THE man who comes to London and is driven around in a hansom, or a carriage, as most tourists are, and sees only the museums and art galleries, the botanical and zoological gardens, the monuments and statues, the costly cathedrals and splendid temples, the lordly mansions and the superb palaces, of the city, leaves with a false, imperfect, distorted, and one-sided idea of the place. I would advise no man to come here, and leave, without visiting Westminister Abbey and the Houses of Parliament, without going to St. Paul’s Cathedral, to the Tower, and a dozen other places of general interest, “where travelers do most congregate.” These things one should see, as a matter of course, but other things should not be left unseen.
I love to study architecture, art and literature; I love to study poetry and science; but, above all, I love to study man.
Some years ago, I saw a gentleman in Queen’s College, Toronto, Canada, who received a good salary from the government to study cat-fish. Men spend many years and much money in studying birds. And is not one fish sold for a penny, and two sparrows for a farthing? Man is of more value than many fishes and sparrows. Then, why not study man? Nor is it enough to study men individually; but we must study them collectively as well. And, for this collective study of mankind, there is no better place to be found anywhere beneath the shining stars than the city of London.
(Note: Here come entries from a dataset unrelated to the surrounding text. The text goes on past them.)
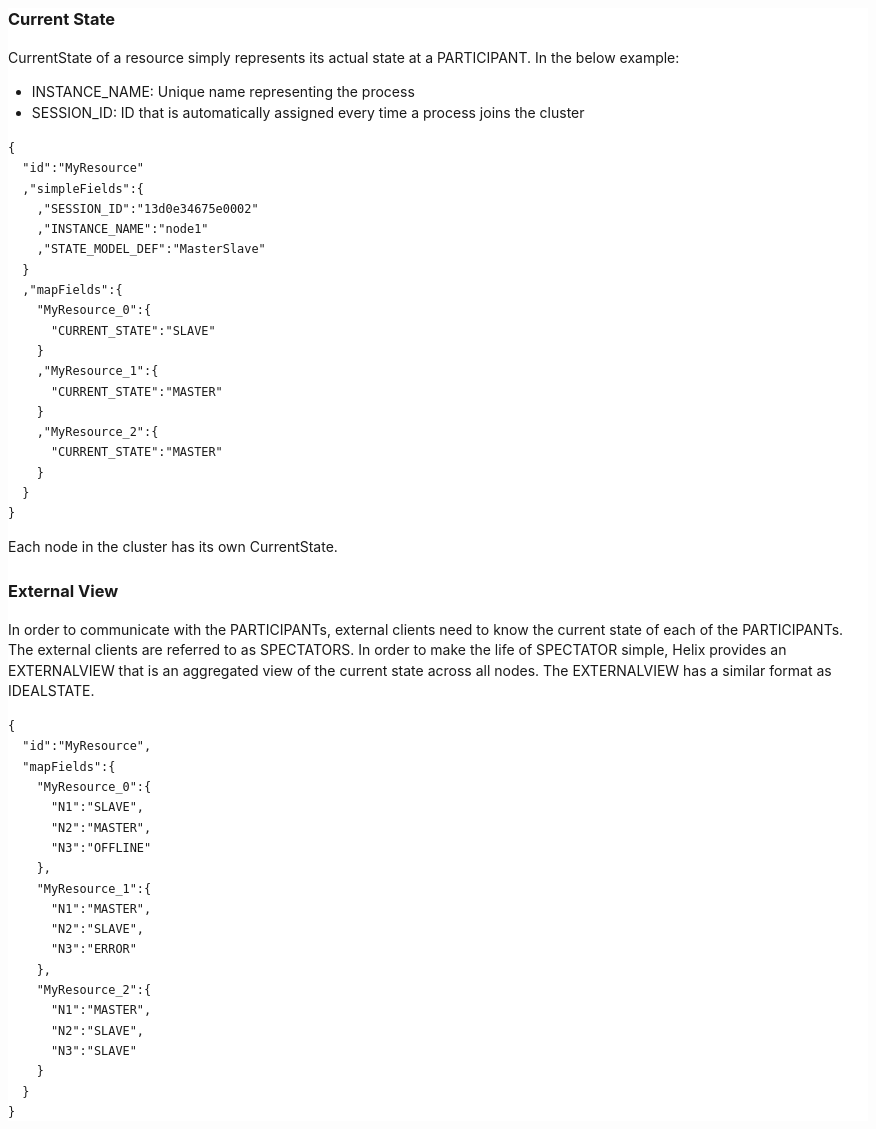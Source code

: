 ### Current State

CurrentState of a resource simply represents its actual state at a PARTICIPANT. In the below example:

* INSTANCE_NAME: Unique name representing the process
* SESSION_ID: ID that is automatically assigned every time a process joins the cluster

```
{
  "id":"MyResource"
  ,"simpleFields":{
    ,"SESSION_ID":"13d0e34675e0002"
    ,"INSTANCE_NAME":"node1"
    ,"STATE_MODEL_DEF":"MasterSlave"
  }
  ,"mapFields":{
    "MyResource_0":{
      "CURRENT_STATE":"SLAVE"
    }
    ,"MyResource_1":{
      "CURRENT_STATE":"MASTER"
    }
    ,"MyResource_2":{
      "CURRENT_STATE":"MASTER"
    }
  }
}
```
Each node in the cluster has its own CurrentState.

### External View

In order to communicate with the PARTICIPANTs, external clients need to know the current state of each of the PARTICIPANTs. The external clients are referred to as SPECTATORS. In order to make the life of SPECTATOR simple, Helix provides an EXTERNALVIEW that is an aggregated view of the current state across all nodes. The EXTERNALVIEW has a similar format as IDEALSTATE.

```
{
  "id":"MyResource",
  "mapFields":{
    "MyResource_0":{
      "N1":"SLAVE",
      "N2":"MASTER",
      "N3":"OFFLINE"
    },
    "MyResource_1":{
      "N1":"MASTER",
      "N2":"SLAVE",
      "N3":"ERROR"
    },
    "MyResource_2":{
      "N1":"MASTER",
      "N2":"SLAVE",
      "N3":"SLAVE"
    }
  }
}
```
As I sit alone in my room to-night, my conscience hurting me for disobeying the counsels of a devoted mother in keeping this late hour, and look down upon the “life circulation” of the city, I realize that it is true sublimity to dwell here. “I am listening to the stifled hum of midnight, when traffic has lain down to rest. I hear the chariot wheels of vanity rolling here and there, bearing her on to distant streets, to halls roofed in, and lighted to the true pitch for folly. Vice and misery are roaming, prowling, mourning in the streets, like night-birds turned loose in the forest.
“The high and the low are here, the joyful and the sorrowful are here; men are dying here; men are being born; men are praying—on the other side of the brick partition, men are cursing; around them is all the vast void of night. The proud grandee still lingers in his perfumed saloons or reposes within damask curtains. Wretchedness cowers into truckle-beds, or shivers, hungerstricken, into its lair of straw. In obscure cellars, squalid poverty languidly emits its voice of destiny to haggard, hungry villains, while landlords sit as counsellors of state, plotting and playing their high chess game, whereof the pawns are men.”
THE HOUSES OF PARLIAMENT.
“The blushing maiden, listening to whisperings of love, is urged to trust him who, in all probability, seeks to rob her of that crown of glory without which woman is indeed a ‘poor thing.’ A thousand gin palaces are open, and are at this moment crowded with drinking and drunken men and women—perhaps far less of males than of females. Gay mansions with supper rooms and dancing halls are full of light and music and high-swelling hearts. But, in yonder condemned cells, the pulse of life beats tremulous and faint. The sleepless and blood-shot eyes look through the darkness that is around and within for the last stern morning. Full three millions of two-legged animals lie around us in horizontal positions, their heads in night-caps and their hearts full of foolish dreams. Riot cries aloud and staggers and swaggers in his rank dens of shame.”